Personal information
- Born: September 20, 1934
- Died: December 30, 2013 (aged 79)
- Listed height: 6 ft 4 in (1.93 m)
- Listed weight: 215 lb (98 kg)

Career information
- High school: New Braunfels
- College: Texas
- NFL draft: 1956 (1st round, 10th overall pick)

Career history
- 1956–1958: Toronto Argonauts
- 1959: Saskatchewan Roughriders
- 1960–1962: Toronto Argonauts

Awards and highlights
- CFL All-Star (1957); First-team All-SWC (1955); Longhorns Hall of Honor (2009);

= Menan Schriewer =

American gridiron football player (1934–2013)

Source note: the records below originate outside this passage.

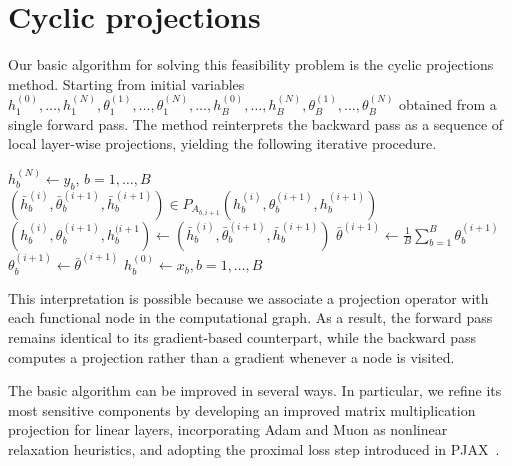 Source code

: \documentclass{article}
\theoremstyle{plain}
\theoremstyle{definition}
\theoremstyle{remark}
\begin{document}
\section{Cyclic projections}
Our basic algorithm for solving this feasibility problem is the cyclic projections method. Starting from initial variables $h^{(0)}_1, \ldots, h^{(N)}_1, \theta^{(1)}_1, \ldots, \theta^{(N)}_1, \ldots, h^{(0)}_B, \ldots, h^{(N)}_B, \theta^{(1)}_B, \ldots, \theta^{(N)}_B$  obtained from a single forward pass. The method reinterprets the backward pass as a sequence of local layer-wise  projections, yielding the following iterative procedure.
\begin{algorithm}
\caption{Cyclic projections method.}\label{alg:cyclic}
\begin{algorithmic}[1]
\State $h^{(N)}_b \gets y_b$, $b=1,\ldots, B$  
        \State $(\bar h^{(i)}_b, \bar \theta^{(i+1)}_b, \bar h^{(i+1)}_b) \in P_{A_{b,i+1}}(h^{(i)}_b, \theta^{(i+1)}_b, h^{(i+1)}_b)$  
        \State $(h^{(i)}_b, \theta^{(i+1)}_b, h^{(i+1}_b) \gets (\bar h^{(i)}_b, \bar \theta^{(i+1)}_b, \bar h^{(i+1)}_b)$
    \EndFor
    \State $\bar \theta^{(i+1)} \gets \frac{1}{B}\sum_{b=1}^B \theta_{b}^{(i+1)}$
    \State $\theta^{(i+1)}_b \gets \bar \theta^{(i+1)}$  
\EndFor
\State $h^{(0)}_b \gets x_b, b=1,\ldots,B$ 
\end{algorithmic}
\end{algorithm}

This interpretation is possible because we associate a projection operator with each functional node in the computational graph. As a result, the forward pass remains identical to its gradient-based counterpart, while the backward pass computes a projection rather than a gradient whenever a node is visited.

The basic algorithm can be improved in several ways. In particular, we refine its most sensitive components by developing an improved matrix multiplication projection for linear layers, incorporating Adam and Muon as nonlinear relaxation heuristics, and adopting the proximal loss step introduced in PJAX~\cite{bergmeister2025projection}.
\end{document}
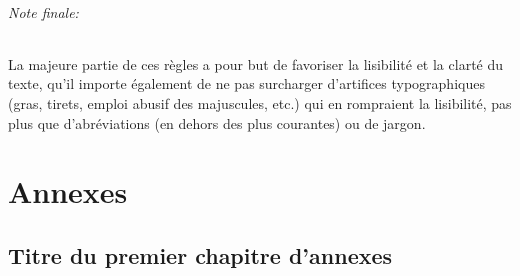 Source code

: \documentclass[a4paper,12pt]{book}
\begin{document}
\paragraph{Note finale:} La majeure partie de ces règles a pour but de favoriser la lisibilité et la clarté du texte, qu'il importe également de ne pas surcharger d'artifices typographiques (gras, tirets, emploi abusif des majuscules, etc.) qui en rompraient la lisibilité, pas plus que d'abréviations (en dehors des plus courantes) ou de jargon.

\appendix
\part*{Annexes}
\chapter{Titre du premier chapitre d'annexes}

\backmatter

\listoffigures
\tableofcontents
\end{document}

Menan Clyde Schriewer (September 20, 1934 – December 30, 2013) was an American football and Canadian football end. He attended Texas, and was a three-year letterman. Schriewer led the Longhorns in receiving in his junior and senior years, and recorded a total of 42 receptions for 690 yards and four touchdowns in his career. Schriewer was drafted by the Chicago Bears of the National Football League (NFL) in the first round (tenth overall) of the 1956 NFL draft. However, Schriewer eventually joined the Canadian Football League's Toronto Argonauts, who offered Schriewer more money. With the Argonauts, Schriewer was named CFL All-Star in 1957. Schriewer joined the Saskatchewan Roughriders in 1959, but rejoined the Argos a year later. He was inducted into the Longhorns Hall of Honor in 2009. In Schriewer's honor, the Menan Schriewer Offensive Lineman of the Award was created.

Schriewer died on December 30, 2013, at the age of 79.